[Records for this task]

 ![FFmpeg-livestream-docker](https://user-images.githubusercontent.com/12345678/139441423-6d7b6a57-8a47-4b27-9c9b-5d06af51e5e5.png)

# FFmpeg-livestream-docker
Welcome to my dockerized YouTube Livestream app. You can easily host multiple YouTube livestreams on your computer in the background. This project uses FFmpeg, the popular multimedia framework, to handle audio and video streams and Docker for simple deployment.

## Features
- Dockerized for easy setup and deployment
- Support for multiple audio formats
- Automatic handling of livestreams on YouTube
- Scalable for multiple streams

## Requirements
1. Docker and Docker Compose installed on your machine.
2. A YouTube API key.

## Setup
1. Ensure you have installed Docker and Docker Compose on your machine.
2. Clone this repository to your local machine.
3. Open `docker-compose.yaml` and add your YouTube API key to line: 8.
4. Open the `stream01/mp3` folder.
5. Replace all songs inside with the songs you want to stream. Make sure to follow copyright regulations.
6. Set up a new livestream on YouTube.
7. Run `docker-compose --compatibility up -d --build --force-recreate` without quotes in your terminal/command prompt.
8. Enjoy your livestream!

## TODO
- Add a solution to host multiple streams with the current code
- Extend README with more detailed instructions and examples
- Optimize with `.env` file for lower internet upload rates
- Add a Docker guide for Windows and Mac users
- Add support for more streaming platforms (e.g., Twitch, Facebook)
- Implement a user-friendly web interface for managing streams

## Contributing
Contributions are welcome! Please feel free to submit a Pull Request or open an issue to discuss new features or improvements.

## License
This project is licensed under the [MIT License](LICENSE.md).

[/Records for this task]
[Records for this task]

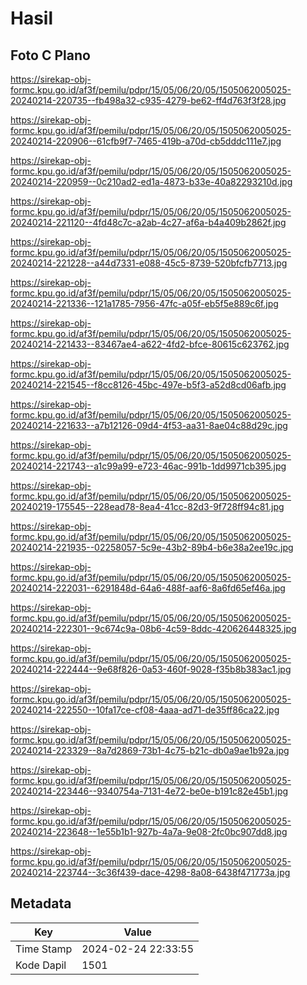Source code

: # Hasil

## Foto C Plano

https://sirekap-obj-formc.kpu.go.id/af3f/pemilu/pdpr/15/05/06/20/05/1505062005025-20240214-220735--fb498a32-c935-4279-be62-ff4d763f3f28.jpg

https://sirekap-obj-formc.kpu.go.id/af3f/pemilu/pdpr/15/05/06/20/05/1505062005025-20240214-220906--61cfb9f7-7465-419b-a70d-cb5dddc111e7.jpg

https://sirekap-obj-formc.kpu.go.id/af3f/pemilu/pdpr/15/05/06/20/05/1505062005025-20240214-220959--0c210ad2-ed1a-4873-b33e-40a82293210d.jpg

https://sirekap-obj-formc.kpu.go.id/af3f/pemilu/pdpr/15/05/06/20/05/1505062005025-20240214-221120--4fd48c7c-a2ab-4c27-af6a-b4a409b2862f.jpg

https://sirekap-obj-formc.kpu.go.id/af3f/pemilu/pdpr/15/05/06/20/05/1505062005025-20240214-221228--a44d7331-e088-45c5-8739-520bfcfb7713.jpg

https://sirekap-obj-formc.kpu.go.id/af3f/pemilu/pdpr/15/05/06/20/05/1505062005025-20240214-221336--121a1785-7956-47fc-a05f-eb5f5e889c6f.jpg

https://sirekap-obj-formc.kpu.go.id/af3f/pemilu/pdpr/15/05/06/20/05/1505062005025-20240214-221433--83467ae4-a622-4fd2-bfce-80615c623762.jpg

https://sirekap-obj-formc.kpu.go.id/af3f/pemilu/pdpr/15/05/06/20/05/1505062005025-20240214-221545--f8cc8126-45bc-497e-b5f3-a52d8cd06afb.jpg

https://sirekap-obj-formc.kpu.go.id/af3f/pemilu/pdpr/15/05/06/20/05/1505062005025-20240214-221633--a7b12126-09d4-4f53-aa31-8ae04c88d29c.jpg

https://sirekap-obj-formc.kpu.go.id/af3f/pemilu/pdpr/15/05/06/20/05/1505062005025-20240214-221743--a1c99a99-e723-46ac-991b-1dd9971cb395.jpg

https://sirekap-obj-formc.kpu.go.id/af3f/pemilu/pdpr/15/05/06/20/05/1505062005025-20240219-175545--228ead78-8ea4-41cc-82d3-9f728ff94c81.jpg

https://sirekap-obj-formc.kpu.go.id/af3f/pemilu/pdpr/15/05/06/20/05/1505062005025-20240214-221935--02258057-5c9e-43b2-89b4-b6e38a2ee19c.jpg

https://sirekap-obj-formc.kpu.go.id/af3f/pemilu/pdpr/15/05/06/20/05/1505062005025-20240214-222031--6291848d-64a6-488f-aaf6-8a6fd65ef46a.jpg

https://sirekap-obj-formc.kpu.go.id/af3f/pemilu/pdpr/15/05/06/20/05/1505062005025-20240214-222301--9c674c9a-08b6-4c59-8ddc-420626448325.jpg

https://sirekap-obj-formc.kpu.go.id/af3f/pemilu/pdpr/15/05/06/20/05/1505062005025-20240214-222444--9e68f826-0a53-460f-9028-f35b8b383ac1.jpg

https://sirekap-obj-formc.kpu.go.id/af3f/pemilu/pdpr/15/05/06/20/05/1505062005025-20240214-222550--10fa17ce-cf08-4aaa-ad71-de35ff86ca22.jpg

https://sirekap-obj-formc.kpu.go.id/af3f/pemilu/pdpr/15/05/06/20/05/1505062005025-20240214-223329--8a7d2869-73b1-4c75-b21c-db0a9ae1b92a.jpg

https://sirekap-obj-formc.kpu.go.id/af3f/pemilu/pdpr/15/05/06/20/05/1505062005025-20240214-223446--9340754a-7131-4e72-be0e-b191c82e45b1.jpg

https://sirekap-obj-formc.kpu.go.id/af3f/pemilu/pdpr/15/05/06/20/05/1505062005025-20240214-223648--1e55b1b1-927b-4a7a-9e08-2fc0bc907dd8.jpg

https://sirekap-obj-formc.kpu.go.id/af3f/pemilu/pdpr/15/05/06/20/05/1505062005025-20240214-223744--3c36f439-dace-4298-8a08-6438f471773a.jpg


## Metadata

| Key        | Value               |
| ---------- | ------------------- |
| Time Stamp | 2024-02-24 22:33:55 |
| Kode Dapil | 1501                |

[/Records for this task]

Problem: Copy out each line of the data above, exactly, if it lies between the line holding "1. Docker and" and the line holding "- Add a Docker", inclusive; copy no other line.

Finished exercise:
1. Docker and Docker Compose installed on your machine.
2. A YouTube API key.

## Setup
1. Ensure you have installed Docker and Docker Compose on your machine.
2. Clone this repository to your local machine.
3. Open `docker-compose.yaml` and add your YouTube API key to line: 8.
4. Open the `stream01/mp3` folder.
5. Replace all songs inside with the songs you want to stream. Make sure to follow copyright regulations.
6. Set up a new livestream on YouTube.
7. Run `docker-compose --compatibility up -d --build --force-recreate` without quotes in your terminal/command prompt.
8. Enjoy your livestream!

## TODO
- Add a solution to host multiple streams with the current code
- Extend README with more detailed instructions and examples
- Optimize with `.env` file for lower internet upload rates
- Add a Docker guide for Windows and Mac users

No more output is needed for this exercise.